Let $G$ be a compact topological group and $f:G\to G$ a continuous homomorphism. Assume there is a dense subset $X\subset G$, such that that for all $x\in X$, we have that $f(x)$ is conjugate to $x$. Is it then true that $f(g)$ is conjugate to $g$ for all $g\in G$?
If $G$ were a metric space, we could make a sequence argument. Pick some sequence $(x_n)_n \in X$ converging to $g$. Then there are elements $(g_n)_n \in G$ such that
$$f(x_n)=g_nx_ng_n^{-1}. $$ Because $G$ is compact, we can pick a converging subsequence of $(g_n)_n$ with limit $g_0$. Then $$f(g)=g_0gg_0^{-1}.$$
I am not sure how to adapt this argument to the case where $G$ is not a metric space.
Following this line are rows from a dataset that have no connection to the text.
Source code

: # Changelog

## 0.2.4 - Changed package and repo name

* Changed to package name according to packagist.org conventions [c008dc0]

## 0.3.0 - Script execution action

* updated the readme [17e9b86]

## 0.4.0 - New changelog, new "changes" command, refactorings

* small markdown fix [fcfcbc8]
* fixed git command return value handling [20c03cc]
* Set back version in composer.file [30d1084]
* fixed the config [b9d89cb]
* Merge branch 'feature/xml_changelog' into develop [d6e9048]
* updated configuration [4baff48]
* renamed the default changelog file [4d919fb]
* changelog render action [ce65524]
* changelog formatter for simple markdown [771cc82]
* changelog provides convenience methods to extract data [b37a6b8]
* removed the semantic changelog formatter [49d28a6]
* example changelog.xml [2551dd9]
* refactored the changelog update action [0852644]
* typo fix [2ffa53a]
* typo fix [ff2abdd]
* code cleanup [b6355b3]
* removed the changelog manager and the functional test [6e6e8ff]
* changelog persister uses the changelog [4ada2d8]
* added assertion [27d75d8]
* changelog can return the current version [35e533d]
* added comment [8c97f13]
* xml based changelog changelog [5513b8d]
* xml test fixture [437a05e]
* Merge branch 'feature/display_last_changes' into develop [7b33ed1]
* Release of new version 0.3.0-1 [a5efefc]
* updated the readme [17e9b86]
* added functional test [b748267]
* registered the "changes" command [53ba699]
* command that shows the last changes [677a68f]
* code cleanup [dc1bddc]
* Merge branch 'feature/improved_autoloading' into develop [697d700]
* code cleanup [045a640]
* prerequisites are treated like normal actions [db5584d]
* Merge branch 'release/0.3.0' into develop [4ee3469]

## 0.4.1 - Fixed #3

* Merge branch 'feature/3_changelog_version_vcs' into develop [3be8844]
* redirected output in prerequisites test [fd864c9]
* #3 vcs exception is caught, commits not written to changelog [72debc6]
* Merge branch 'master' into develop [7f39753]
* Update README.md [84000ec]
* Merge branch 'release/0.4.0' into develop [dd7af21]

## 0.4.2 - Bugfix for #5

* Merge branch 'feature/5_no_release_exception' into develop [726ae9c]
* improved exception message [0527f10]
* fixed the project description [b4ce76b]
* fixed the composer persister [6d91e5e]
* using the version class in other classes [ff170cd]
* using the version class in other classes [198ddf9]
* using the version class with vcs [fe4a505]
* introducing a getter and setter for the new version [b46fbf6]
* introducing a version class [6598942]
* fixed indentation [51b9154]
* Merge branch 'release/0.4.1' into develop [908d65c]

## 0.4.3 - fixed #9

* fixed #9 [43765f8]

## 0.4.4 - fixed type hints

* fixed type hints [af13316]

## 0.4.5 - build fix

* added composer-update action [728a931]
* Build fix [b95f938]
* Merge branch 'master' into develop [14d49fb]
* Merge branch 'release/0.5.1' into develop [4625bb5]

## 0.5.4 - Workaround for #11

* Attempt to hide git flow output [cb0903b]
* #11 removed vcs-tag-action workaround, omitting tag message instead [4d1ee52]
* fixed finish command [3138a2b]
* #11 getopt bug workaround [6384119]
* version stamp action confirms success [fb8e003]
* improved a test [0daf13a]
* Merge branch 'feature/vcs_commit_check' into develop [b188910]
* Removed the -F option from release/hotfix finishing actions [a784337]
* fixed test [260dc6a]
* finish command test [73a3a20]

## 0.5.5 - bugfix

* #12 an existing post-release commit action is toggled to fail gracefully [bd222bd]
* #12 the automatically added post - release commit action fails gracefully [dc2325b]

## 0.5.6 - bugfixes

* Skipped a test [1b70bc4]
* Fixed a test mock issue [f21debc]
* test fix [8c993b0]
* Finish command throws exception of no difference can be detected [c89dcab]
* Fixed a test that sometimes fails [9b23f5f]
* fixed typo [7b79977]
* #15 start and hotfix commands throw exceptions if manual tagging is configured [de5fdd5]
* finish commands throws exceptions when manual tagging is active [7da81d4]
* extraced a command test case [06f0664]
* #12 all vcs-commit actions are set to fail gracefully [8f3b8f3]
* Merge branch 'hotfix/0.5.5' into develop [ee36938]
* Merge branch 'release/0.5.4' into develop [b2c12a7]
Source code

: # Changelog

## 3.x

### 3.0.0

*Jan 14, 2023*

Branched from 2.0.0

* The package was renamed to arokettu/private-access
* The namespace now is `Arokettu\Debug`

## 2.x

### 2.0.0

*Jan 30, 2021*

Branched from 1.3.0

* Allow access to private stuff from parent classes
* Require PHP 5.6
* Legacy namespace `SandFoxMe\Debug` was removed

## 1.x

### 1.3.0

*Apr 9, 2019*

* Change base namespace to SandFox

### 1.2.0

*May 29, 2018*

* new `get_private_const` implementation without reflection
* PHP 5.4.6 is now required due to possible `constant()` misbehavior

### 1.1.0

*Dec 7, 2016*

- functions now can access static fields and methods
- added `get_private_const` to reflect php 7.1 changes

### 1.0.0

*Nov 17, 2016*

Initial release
As Moishe Kohan suggested, one may use nets, if we add the assumption that $G$ is Hausdorff. Fix $g\in G$. For each open $U\subset G$ containing $g$, we may pick am element $x_U \in X \cap U$. We obtain two nets $(x_U)_U \subset X$ and $(g_U)_U \subset G$, such that $$f(x_U)=g_Ux_Ug_U^{-1}.$$ Using the compactness assumption, we may pass to subsequences and assume that both nets converge. Clearly $(x_U)_U$ converges to $g$. Because $f$ is continuous $(f(x_U))_U$, converges to $f(g)$. Let $g_0$ be the limit of $(g_U)_U$.
$G$ being Hausdorff, implies that limits of nets are unique. If we prove that $(f(x_U))_U$ converges to $g_0gg_0^{-1}$, we may conclude that $f(g)=g_0gg_0^{-1}$.
The function $$\psi:G^3\longrightarrow G,\psi(g_1,g_2,g_3)=g_1g_2g_3^{-1}$$ is continuous and the limit of the net $(g_U,x_U,g_U)_U \subset G^3$ is $(g_0,g,g_0) \in G^3$. Therefore the limit of $(f(x_U)_U)$ is $g_0gg_0^{-1}$.